Reunidos en Porto Alegre —ciudad que simboliza las luchas internacionales, con importantes tradiciones y aspiraciones democráticas— miles de activistas de más de cuarenta países de los cinco continentes celebraron nuestra unidad en la diversidad, buscando impulsar la organización de la resistencia y la lucha contra las diversas formas de fascismo, la extrema derecha y el imperialismo en su fase más agresiva.
Esa misma semana, tuvo lugar la caravana de Nuestra América a Cuba; más de un millón de personas salieron a las calles de Argentina para luchar por la memoria y contra Milei; cientos de miles participaron en la manifestación antifascista en el Reino Unido y, especialmente, en la multitudinaria e histórica manifestación "No Kings" en Estados Unidos, con millones de estadounidenses congregados en cientos de ciudades, declarando una vez más a Trump enemigo de la humanidad.

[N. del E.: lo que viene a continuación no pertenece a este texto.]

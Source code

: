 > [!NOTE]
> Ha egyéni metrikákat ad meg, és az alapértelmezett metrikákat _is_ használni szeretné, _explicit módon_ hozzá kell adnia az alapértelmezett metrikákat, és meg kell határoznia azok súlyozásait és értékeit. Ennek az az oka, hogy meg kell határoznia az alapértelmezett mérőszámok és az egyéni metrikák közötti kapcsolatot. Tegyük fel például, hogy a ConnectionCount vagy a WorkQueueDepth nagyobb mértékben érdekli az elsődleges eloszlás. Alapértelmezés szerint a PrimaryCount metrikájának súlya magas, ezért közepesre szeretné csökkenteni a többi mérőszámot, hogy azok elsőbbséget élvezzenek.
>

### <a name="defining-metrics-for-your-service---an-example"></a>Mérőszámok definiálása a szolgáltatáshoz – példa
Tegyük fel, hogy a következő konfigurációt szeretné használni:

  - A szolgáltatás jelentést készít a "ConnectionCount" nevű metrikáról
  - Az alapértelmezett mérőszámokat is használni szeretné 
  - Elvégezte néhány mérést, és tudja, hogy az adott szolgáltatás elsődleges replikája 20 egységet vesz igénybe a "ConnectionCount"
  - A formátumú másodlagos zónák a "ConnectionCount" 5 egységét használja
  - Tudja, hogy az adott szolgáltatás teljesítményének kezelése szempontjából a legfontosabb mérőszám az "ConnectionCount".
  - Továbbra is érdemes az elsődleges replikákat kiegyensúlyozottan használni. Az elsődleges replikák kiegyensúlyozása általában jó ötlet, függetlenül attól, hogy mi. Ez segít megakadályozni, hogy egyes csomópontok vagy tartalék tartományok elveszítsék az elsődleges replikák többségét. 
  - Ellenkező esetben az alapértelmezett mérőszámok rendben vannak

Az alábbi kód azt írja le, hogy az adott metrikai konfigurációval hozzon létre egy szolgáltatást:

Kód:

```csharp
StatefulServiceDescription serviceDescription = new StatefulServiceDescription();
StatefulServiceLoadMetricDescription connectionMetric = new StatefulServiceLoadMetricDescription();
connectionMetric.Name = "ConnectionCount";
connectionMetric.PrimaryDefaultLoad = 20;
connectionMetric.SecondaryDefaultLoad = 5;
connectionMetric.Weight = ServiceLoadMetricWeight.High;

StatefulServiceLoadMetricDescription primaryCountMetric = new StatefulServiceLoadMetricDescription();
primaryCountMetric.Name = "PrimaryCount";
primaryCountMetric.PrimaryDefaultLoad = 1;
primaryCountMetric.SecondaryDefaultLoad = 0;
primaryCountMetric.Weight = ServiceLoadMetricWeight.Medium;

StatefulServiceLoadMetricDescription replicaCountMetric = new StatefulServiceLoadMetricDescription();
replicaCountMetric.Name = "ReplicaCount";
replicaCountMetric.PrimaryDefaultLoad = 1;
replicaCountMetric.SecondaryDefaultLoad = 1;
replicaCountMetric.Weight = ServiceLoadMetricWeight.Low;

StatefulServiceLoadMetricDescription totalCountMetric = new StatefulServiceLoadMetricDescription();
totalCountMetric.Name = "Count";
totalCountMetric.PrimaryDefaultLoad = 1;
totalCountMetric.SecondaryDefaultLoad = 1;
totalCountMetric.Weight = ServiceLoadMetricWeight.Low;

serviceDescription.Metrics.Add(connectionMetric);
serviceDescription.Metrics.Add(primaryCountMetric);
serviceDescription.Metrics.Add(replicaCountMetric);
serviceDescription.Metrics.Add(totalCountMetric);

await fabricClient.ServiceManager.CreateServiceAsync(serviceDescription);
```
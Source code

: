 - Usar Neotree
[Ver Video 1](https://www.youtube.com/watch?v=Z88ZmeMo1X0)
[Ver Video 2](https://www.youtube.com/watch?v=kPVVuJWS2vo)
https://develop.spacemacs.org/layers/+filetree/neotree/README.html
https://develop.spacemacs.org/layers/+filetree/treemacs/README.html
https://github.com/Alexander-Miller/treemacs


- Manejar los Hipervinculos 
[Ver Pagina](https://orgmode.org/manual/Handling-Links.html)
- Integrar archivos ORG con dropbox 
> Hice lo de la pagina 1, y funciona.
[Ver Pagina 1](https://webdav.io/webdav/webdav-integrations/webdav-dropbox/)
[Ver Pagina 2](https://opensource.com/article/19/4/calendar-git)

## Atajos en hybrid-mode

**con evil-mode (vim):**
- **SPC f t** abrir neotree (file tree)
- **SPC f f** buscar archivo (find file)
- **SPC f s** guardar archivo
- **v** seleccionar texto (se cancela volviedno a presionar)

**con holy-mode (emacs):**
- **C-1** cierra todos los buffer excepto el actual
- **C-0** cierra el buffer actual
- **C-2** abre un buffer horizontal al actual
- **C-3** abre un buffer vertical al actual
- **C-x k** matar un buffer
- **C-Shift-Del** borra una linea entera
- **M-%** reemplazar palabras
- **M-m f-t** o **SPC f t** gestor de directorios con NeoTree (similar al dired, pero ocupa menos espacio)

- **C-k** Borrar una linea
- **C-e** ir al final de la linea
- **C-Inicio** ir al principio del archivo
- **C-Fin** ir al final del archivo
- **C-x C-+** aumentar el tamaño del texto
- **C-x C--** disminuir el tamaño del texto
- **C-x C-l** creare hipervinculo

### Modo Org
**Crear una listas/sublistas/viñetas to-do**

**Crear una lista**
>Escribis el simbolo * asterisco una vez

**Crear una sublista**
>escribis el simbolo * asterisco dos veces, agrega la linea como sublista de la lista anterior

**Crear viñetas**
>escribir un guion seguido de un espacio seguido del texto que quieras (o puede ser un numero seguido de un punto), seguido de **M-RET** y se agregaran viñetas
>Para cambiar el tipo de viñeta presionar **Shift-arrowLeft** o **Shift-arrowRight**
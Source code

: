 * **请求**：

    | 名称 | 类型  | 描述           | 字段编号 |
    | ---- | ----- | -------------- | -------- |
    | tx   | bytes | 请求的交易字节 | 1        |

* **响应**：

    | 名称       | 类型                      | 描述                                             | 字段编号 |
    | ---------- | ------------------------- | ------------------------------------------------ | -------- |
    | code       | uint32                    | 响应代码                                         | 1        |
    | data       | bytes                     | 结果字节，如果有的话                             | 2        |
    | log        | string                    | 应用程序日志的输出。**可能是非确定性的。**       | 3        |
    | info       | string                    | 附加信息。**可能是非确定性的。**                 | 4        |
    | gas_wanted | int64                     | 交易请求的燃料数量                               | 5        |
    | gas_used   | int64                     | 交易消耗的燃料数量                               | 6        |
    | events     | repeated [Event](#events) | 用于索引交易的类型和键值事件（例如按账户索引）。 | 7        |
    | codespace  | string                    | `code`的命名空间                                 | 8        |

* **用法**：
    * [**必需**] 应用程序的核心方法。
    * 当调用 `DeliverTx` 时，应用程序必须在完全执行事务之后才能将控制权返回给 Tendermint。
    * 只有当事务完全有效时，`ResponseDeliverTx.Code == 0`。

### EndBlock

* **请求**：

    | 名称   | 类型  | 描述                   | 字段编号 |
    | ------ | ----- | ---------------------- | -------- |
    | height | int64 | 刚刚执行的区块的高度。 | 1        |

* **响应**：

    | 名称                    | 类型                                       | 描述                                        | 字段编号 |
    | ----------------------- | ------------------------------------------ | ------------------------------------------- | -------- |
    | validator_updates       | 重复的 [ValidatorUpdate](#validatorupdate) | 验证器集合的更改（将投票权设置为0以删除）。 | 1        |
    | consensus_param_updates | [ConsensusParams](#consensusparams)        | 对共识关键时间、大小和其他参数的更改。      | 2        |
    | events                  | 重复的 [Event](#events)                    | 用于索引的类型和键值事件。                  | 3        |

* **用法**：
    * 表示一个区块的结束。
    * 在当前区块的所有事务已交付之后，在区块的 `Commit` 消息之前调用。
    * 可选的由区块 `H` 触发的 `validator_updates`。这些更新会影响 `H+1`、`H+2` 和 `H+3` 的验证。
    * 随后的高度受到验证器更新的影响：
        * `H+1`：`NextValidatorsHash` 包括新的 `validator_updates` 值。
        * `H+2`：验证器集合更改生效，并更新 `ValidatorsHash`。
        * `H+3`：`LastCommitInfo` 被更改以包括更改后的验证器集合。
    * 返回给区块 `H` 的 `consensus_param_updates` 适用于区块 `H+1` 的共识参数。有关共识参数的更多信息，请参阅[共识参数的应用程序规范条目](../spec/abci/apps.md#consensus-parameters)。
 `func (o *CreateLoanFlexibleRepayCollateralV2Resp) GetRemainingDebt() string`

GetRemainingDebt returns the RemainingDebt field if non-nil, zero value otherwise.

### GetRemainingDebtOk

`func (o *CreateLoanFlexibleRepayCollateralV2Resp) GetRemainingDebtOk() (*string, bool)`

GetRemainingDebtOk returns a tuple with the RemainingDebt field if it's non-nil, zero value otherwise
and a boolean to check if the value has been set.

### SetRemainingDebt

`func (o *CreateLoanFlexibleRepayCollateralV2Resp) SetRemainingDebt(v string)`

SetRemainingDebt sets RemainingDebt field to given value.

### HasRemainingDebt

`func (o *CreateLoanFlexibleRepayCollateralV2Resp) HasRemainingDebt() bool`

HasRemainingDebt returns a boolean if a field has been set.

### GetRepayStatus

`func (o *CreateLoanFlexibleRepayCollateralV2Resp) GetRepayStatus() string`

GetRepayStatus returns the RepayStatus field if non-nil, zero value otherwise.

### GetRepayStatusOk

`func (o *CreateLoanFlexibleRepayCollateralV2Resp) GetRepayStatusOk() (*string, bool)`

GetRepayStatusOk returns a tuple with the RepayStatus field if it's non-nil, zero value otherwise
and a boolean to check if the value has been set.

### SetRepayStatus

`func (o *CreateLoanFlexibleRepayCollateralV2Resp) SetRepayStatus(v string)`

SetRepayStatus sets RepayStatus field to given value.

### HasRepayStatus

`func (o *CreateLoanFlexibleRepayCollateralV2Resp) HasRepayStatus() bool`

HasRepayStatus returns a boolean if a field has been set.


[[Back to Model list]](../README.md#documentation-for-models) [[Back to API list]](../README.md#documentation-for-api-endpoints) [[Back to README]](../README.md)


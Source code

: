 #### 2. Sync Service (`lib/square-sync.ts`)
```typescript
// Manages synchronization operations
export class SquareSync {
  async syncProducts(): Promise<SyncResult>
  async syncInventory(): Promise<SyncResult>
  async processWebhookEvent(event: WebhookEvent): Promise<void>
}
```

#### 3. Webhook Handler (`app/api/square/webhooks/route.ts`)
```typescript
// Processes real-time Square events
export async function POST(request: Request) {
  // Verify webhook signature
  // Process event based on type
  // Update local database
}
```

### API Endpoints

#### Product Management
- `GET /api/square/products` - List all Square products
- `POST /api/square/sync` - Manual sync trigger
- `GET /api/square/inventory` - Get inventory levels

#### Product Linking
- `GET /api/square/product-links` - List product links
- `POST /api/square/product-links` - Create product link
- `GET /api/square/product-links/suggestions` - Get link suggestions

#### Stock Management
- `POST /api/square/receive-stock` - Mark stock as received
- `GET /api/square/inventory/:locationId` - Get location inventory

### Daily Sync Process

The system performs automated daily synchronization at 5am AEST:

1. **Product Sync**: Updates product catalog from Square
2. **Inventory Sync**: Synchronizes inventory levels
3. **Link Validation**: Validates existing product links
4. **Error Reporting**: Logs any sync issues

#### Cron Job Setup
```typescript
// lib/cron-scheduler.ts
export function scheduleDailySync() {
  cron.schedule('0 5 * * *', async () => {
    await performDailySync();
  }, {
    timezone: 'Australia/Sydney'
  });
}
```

El sistema capitalista-imperialista atraviesa una profunda crisis y un marcado declive económico, social y moral. La respuesta de las potencias imperialistas a este declive ha sido el fomento del fascismo en todas partes, la imposición de políticas neoliberales, la agresión militar contra las naciones más débiles y su recolonización. En cada país, las amenazas fascistas y neoliberales adoptan formas particulares, pero comparten puntos en común: la eliminación de las libertades democráticas, la destrucción de los derechos laborales, el aumento exponencial del desempleo estructural, el desmantelamiento de la seguridad social, la represión de los sindicatos y las organizaciones populares, la privatización de los servicios públicos, las políticas de austeridad que eliminan toda inversión social, la negación de la ciencia y del cambio climático, la expropiación de campesinos en beneficio de la agroindustria, el desplazamiento forzado de poblaciones indígenas para promover el extractivismo desenfrenado, políticas migratorias ultrarrestrictivas y un enorme aumento del gasto militar.